• [Provided records]:

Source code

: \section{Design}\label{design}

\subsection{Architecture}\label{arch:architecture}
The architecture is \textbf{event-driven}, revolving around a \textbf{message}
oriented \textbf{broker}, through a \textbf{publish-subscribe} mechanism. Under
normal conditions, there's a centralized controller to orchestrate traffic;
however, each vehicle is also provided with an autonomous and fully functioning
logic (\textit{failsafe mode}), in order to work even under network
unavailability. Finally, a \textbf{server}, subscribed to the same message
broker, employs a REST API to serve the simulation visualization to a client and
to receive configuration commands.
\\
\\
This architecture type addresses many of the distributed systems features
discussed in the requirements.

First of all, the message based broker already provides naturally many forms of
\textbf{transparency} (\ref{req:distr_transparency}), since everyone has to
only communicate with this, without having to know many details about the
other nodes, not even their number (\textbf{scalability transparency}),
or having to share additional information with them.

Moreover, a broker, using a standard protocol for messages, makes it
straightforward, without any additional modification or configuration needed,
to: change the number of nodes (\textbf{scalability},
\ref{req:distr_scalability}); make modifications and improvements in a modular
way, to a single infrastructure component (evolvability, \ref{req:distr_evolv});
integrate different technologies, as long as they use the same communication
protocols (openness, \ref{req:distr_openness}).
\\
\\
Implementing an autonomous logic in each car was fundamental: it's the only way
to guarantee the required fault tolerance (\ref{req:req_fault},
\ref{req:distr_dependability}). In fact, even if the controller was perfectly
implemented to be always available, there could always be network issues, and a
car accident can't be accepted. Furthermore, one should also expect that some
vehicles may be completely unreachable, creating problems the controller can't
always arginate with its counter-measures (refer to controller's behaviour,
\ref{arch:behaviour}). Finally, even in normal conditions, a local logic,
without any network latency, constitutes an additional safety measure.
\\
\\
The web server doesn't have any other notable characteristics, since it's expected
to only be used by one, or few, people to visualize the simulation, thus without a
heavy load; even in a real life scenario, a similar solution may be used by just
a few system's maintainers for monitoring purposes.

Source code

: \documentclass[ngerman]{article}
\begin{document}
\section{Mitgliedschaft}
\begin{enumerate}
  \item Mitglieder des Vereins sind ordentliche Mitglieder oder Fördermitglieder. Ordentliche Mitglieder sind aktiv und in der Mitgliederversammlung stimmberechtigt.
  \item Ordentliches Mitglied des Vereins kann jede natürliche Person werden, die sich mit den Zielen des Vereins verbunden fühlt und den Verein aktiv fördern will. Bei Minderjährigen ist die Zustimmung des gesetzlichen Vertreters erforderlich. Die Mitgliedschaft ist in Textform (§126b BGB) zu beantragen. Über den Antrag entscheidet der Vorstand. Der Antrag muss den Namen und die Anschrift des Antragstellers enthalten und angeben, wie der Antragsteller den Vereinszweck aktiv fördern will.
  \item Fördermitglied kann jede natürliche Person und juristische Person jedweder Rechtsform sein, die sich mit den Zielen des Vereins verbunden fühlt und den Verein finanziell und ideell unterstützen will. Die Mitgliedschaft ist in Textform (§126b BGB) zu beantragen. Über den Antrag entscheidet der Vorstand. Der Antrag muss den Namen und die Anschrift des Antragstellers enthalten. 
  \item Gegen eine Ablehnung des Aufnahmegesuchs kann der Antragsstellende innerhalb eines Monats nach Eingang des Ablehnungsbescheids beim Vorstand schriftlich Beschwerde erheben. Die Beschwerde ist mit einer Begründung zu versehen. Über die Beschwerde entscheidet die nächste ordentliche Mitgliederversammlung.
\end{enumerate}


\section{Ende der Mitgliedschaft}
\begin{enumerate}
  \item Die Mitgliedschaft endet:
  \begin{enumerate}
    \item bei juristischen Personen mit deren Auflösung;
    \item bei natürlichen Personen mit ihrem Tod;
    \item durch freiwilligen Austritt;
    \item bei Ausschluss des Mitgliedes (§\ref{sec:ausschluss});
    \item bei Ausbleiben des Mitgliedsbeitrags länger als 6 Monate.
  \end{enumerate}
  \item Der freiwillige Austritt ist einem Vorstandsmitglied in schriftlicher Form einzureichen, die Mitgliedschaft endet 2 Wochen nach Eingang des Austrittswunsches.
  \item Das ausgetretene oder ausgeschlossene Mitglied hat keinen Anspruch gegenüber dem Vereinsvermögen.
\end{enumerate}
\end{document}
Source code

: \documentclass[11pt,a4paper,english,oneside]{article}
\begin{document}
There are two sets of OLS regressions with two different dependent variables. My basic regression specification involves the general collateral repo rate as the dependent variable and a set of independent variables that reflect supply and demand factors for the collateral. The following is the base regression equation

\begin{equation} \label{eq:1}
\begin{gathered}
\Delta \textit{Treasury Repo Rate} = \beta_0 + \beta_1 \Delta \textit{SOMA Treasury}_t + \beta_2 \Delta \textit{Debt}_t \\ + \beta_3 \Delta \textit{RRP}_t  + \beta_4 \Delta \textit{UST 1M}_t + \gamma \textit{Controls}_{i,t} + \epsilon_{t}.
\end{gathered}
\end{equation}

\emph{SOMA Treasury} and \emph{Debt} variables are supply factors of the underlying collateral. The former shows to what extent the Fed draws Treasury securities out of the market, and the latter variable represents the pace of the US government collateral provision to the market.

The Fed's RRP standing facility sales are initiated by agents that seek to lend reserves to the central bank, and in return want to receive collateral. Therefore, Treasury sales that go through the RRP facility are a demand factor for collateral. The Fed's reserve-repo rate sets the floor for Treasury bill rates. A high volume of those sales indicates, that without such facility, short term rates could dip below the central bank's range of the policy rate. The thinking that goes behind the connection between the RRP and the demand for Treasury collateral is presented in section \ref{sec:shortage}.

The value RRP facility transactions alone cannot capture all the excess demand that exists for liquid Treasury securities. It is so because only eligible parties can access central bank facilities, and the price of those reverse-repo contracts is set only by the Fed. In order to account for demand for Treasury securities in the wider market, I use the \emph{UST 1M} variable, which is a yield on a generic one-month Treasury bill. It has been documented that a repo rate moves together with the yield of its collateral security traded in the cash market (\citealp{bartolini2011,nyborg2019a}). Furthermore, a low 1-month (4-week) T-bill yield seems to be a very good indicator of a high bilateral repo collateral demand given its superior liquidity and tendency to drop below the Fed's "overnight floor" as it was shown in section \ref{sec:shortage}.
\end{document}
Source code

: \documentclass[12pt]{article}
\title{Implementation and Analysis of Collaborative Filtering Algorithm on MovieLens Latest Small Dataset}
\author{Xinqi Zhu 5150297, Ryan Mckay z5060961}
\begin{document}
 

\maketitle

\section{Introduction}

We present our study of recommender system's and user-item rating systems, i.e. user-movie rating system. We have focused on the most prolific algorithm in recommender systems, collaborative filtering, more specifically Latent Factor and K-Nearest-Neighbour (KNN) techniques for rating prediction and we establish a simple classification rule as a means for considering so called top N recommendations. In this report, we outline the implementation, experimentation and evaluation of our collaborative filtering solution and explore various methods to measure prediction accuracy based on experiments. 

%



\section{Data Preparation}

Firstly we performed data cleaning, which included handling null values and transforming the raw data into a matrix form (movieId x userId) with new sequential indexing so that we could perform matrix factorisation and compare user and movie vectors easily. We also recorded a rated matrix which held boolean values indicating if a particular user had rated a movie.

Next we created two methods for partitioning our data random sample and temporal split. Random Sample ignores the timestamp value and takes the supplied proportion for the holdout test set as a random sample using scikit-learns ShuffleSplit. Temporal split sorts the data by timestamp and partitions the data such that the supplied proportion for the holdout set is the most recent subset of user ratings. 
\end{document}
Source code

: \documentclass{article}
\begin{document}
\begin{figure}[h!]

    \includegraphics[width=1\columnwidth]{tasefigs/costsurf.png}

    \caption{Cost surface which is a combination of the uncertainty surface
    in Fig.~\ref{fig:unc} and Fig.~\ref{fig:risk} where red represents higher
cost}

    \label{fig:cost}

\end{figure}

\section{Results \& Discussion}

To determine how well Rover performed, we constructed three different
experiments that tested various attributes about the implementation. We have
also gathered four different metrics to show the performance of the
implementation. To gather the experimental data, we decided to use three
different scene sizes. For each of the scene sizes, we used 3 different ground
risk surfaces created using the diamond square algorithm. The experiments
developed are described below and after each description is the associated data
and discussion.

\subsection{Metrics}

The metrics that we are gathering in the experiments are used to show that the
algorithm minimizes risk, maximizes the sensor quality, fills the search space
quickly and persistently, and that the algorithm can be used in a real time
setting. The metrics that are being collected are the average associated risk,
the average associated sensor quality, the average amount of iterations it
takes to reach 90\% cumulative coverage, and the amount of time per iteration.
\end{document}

• [Task instructions]:
Stopping at the line containing "normal conditions, there's", please repeat exactly every line from the very start of the entries, that line included, and nothing more.

• [Task result]:
Source code

: \section{Design}\label{design}

\subsection{Architecture}\label{arch:architecture}
The architecture is \textbf{event-driven}, revolving around a \textbf{message}
oriented \textbf{broker}, through a \textbf{publish-subscribe} mechanism. Under
normal conditions, there's a centralized controller to orchestrate traffic;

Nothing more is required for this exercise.